INSTRUCTIONS FOR THE TASK | Your answer should consist of the listing, repeated exactly.

EXTRACTED ENTRIES |
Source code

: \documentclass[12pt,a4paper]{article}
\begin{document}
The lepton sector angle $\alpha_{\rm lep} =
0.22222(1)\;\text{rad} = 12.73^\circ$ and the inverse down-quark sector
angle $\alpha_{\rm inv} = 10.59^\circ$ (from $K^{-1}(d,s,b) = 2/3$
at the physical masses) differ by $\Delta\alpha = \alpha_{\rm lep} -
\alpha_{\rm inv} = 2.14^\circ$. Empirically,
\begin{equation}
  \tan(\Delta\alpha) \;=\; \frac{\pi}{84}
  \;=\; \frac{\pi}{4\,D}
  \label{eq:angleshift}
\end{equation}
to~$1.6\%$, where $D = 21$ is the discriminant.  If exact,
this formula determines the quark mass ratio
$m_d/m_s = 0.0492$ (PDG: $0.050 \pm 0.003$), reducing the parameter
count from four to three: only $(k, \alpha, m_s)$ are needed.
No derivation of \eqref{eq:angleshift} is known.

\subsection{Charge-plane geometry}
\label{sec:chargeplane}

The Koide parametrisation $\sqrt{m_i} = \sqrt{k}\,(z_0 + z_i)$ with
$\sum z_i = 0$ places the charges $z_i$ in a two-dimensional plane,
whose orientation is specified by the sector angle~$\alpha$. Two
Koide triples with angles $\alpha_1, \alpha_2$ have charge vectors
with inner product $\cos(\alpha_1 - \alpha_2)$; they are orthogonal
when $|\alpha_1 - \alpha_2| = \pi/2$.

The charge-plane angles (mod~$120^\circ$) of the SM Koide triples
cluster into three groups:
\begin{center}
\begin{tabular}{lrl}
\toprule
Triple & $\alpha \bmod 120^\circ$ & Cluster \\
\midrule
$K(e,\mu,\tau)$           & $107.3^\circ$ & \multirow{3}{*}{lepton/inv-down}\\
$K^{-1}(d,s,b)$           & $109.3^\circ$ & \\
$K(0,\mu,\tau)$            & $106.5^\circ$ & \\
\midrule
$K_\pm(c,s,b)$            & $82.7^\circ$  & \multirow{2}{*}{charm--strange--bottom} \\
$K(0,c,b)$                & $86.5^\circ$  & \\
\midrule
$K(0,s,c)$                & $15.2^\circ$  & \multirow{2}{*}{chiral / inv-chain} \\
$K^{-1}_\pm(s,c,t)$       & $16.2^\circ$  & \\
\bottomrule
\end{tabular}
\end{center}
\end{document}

WRITTEN ANSWER |
Source code

: \documentclass[12pt,a4paper]{article}
\begin{document}
The lepton sector angle $\alpha_{\rm lep} =
0.22222(1)\;\text{rad} = 12.73^\circ$ and the inverse down-quark sector
angle $\alpha_{\rm inv} = 10.59^\circ$ (from $K^{-1}(d,s,b) = 2/3$
at the physical masses) differ by $\Delta\alpha = \alpha_{\rm lep} -
\alpha_{\rm inv} = 2.14^\circ$. Empirically,
\begin{equation}
  \tan(\Delta\alpha) \;=\; \frac{\pi}{84}
  \;=\; \frac{\pi}{4\,D}
  \label{eq:angleshift}
\end{equation}
to~$1.6\%$, where $D = 21$ is the discriminant.  If exact,
this formula determines the quark mass ratio
$m_d/m_s = 0.0492$ (PDG: $0.050 \pm 0.003$), reducing the parameter
count from four to three: only $(k, \alpha, m_s)$ are needed.
No derivation of \eqref{eq:angleshift} is known.

\subsection{Charge-plane geometry}
\label{sec:chargeplane}

The Koide parametrisation $\sqrt{m_i} = \sqrt{k}\,(z_0 + z_i)$ with
$\sum z_i = 0$ places the charges $z_i$ in a two-dimensional plane,
whose orientation is specified by the sector angle~$\alpha$. Two
Koide triples with angles $\alpha_1, \alpha_2$ have charge vectors
with inner product $\cos(\alpha_1 - \alpha_2)$; they are orthogonal
when $|\alpha_1 - \alpha_2| = \pi/2$.

The charge-plane angles (mod~$120^\circ$) of the SM Koide triples
cluster into three groups:
\begin{center}
\begin{tabular}{lrl}
\toprule
Triple & $\alpha \bmod 120^\circ$ & Cluster \\
\midrule
$K(e,\mu,\tau)$           & $107.3^\circ$ & \multirow{3}{*}{lepton/inv-down}\\
$K^{-1}(d,s,b)$           & $109.3^\circ$ & \\
$K(0,\mu,\tau)$            & $106.5^\circ$ & \\
\midrule
$K_\pm(c,s,b)$            & $82.7^\circ$  & \multirow{2}{*}{charm--strange--bottom} \\
$K(0,c,b)$                & $86.5^\circ$  & \\
\midrule
$K(0,s,c)$                & $15.2^\circ$  & \multirow{2}{*}{chiral / inv-chain} \\
$K^{-1}_\pm(s,c,t)$       & $16.2^\circ$  & \\
\bottomrule
\end{tabular}
\end{center}
\end{document}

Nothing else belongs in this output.